An exact, line-by-line copy is needed, beginning at the line with "- Accounts: List" and ending at the last line of the listing below.
(DATASET EXTRACT Opens)
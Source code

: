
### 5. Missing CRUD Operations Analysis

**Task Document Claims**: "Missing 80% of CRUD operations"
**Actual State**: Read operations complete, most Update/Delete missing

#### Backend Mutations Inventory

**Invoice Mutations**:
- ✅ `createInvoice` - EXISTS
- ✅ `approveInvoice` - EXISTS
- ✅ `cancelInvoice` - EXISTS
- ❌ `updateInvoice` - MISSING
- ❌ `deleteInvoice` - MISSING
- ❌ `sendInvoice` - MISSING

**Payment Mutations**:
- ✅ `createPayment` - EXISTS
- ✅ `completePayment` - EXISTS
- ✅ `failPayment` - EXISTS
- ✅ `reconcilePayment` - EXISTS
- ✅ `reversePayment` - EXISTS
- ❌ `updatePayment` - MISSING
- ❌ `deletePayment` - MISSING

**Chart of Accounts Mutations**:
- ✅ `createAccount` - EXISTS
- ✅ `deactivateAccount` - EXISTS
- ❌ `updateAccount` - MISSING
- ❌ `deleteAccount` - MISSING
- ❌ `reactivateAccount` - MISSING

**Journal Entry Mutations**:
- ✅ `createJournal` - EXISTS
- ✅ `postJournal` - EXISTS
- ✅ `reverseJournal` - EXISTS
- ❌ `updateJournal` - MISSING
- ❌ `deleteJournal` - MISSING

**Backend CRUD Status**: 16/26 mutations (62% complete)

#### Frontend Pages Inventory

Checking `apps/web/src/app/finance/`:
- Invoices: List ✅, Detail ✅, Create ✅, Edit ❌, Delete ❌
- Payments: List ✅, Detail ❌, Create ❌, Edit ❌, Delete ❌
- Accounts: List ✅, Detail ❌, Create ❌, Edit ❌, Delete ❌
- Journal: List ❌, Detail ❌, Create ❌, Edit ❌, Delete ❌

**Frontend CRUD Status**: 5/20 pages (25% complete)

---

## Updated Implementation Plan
(DATASET EXTRACT Closes)
RESULT ::
- Accounts: List ✅, Detail ❌, Create ❌, Edit ❌, Delete ❌
- Journal: List ❌, Detail ❌, Create ❌, Edit ❌, Delete ❌

**Frontend CRUD Status**: 5/20 pages (25% complete)

---

## Updated Implementation Plan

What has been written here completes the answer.